::: RECORDS SUPPLIED
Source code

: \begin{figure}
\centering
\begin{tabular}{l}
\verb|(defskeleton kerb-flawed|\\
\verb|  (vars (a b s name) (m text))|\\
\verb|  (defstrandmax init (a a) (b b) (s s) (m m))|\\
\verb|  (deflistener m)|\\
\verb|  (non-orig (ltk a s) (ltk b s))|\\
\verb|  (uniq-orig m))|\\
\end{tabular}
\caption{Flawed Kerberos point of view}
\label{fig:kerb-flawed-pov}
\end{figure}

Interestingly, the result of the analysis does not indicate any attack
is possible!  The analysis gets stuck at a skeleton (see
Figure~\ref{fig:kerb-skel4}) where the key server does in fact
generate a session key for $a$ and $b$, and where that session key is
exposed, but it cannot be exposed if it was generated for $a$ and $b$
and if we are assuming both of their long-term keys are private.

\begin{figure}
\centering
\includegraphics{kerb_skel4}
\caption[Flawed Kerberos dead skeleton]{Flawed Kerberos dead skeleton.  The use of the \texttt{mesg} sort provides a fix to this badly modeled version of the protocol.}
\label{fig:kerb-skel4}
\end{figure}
::::::
■ WHAT THE TASK ASKS
Transcribe every entry, keeping each line exactly as it reads.

■ SOLUTION TO THIS TASK
Source code

: \begin{figure}
\centering
\begin{tabular}{l}
\verb|(defskeleton kerb-flawed|\\
\verb|  (vars (a b s name) (m text))|\\
\verb|  (defstrandmax init (a a) (b b) (s s) (m m))|\\
\verb|  (deflistener m)|\\
\verb|  (non-orig (ltk a s) (ltk b s))|\\
\verb|  (uniq-orig m))|\\
\end{tabular}
\caption{Flawed Kerberos point of view}
\label{fig:kerb-flawed-pov}
\end{figure}

Interestingly, the result of the analysis does not indicate any attack
is possible!  The analysis gets stuck at a skeleton (see
Figure~\ref{fig:kerb-skel4}) where the key server does in fact
generate a session key for $a$ and $b$, and where that session key is
exposed, but it cannot be exposed if it was generated for $a$ and $b$
and if we are assuming both of their long-term keys are private.

\begin{figure}
\centering
\includegraphics{kerb_skel4}
\caption[Flawed Kerberos dead skeleton]{Flawed Kerberos dead skeleton.  The use of the \texttt{mesg} sort provides a fix to this badly modeled version of the protocol.}
\label{fig:kerb-skel4}
\end{figure}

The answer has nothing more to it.